- **Work to complete**: Search the data for the word "textbf" and copy every line that contains it.

- **Study material**:
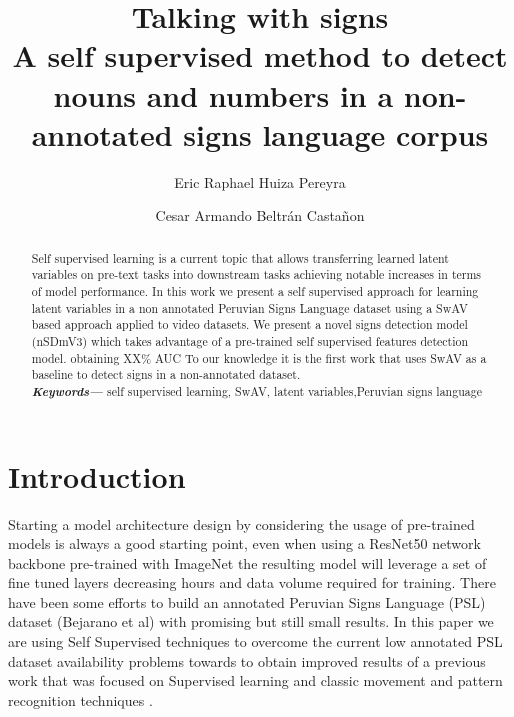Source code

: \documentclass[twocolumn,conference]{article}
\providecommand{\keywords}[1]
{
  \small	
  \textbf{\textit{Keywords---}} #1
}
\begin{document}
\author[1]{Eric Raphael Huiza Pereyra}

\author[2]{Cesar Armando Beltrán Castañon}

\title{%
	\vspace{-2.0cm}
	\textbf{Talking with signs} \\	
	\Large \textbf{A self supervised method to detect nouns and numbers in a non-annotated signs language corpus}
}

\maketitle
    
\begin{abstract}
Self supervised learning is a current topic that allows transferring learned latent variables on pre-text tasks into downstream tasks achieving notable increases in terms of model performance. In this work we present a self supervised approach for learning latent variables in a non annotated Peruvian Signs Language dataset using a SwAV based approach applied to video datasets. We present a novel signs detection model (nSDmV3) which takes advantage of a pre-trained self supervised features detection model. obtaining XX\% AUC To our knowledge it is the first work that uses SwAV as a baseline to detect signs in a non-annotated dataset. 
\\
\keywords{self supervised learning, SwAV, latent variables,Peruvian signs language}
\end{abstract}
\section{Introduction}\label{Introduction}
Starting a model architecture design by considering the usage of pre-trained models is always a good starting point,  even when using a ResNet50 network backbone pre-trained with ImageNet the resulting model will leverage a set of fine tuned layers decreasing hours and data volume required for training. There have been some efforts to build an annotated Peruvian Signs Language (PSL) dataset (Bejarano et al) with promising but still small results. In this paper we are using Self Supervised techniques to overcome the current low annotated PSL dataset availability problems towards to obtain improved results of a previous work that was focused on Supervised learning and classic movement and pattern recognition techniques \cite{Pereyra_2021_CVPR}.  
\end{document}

- **Response box**:
  \textbf{\textit{Keywords---}} #1
	\textbf{Talking with signs} \\	
	\Large \textbf{A self supervised method to detect nouns and numbers in a non-annotated signs language corpus}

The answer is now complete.